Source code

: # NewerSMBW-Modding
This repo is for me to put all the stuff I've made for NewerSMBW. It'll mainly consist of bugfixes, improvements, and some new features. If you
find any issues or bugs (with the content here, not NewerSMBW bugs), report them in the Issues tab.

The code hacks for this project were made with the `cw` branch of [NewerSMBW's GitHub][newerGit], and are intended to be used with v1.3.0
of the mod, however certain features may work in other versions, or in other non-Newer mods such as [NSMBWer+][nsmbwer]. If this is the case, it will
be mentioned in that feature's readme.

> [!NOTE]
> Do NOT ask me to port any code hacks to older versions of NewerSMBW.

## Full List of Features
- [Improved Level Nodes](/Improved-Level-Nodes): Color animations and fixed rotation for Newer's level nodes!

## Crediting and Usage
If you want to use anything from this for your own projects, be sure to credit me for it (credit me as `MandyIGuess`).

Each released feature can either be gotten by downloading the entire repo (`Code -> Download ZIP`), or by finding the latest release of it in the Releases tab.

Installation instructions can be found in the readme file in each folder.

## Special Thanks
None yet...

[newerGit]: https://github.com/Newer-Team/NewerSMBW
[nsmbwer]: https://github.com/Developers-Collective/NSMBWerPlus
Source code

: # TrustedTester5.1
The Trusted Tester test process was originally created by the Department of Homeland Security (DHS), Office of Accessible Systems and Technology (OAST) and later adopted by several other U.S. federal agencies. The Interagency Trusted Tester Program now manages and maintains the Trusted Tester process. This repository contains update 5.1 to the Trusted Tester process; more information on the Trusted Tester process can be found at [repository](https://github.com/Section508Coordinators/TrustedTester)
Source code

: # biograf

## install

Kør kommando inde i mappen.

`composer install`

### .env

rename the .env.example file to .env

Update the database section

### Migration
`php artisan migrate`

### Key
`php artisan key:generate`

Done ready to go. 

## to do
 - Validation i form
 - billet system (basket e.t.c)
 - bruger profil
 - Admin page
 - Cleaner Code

=-=-=

The lines to reproduce run from the one that contains "Update the database section" through the last line above; copy them exactly.

Update the database section

### Migration
`php artisan migrate`

### Key
`php artisan key:generate`

Done ready to go. 

## to do
 - Validation i form
 - billet system (basket e.t.c)
 - bruger profil
 - Admin page
 - Cleaner Code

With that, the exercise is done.